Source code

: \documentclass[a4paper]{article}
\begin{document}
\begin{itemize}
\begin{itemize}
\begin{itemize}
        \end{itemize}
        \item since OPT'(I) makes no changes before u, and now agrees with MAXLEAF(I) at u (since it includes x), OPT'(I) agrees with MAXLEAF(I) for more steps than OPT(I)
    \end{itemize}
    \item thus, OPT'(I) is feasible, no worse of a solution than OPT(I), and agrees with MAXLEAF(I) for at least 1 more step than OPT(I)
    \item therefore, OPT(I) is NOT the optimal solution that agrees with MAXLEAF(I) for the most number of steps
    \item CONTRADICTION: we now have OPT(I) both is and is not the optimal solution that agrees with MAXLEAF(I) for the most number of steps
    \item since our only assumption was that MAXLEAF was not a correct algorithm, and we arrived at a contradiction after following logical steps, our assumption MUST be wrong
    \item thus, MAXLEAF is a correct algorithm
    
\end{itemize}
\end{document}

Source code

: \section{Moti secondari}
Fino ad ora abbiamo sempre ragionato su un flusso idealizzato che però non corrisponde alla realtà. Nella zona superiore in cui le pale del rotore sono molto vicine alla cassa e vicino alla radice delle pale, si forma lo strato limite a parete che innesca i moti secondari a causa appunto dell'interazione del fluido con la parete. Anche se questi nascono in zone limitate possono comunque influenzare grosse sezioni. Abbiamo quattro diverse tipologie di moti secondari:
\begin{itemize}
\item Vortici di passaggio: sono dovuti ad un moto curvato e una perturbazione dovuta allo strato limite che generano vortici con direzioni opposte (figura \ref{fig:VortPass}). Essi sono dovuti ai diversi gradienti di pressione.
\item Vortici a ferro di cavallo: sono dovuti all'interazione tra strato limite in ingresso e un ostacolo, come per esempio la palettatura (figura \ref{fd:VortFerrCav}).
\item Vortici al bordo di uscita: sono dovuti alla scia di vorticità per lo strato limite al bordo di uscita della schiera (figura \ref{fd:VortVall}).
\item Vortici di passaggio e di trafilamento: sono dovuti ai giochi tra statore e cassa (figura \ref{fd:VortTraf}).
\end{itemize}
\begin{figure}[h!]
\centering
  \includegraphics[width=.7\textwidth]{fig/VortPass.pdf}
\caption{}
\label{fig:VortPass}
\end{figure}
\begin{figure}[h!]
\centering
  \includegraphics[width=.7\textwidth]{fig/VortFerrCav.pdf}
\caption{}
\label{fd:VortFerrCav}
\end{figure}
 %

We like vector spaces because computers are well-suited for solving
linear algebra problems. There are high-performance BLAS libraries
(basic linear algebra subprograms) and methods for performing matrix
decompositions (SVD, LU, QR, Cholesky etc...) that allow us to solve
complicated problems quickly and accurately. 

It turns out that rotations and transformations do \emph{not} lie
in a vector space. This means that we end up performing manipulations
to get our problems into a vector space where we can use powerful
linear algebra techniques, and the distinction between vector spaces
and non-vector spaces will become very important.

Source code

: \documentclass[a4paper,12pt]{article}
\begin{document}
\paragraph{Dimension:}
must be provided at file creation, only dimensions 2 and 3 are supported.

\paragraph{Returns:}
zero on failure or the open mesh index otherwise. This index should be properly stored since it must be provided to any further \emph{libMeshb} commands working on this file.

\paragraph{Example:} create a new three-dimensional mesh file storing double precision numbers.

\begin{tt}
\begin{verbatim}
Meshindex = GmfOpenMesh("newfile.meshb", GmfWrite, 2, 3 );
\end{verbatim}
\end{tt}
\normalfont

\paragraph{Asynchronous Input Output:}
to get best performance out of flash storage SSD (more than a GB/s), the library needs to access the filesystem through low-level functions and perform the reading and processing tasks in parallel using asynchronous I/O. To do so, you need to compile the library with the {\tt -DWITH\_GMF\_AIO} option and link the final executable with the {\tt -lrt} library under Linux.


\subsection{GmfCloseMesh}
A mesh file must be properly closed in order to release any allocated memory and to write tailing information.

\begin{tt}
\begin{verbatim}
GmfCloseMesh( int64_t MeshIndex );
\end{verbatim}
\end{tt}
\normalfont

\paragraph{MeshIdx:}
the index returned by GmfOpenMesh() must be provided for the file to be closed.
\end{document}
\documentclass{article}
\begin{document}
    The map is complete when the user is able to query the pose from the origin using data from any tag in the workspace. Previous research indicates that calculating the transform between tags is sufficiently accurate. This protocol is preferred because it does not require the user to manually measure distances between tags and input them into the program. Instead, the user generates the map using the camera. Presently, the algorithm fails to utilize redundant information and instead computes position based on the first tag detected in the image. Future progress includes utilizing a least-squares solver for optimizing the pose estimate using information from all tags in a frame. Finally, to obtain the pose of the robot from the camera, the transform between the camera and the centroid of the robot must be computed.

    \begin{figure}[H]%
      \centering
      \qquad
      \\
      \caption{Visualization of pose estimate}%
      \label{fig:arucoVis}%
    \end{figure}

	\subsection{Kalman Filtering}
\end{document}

# # # # #

◆ **EXERCISE AIM**: Tally the lines of the records above that contain the word "optimal". Give only the total.

◆ **FINAL ANSWER**: 2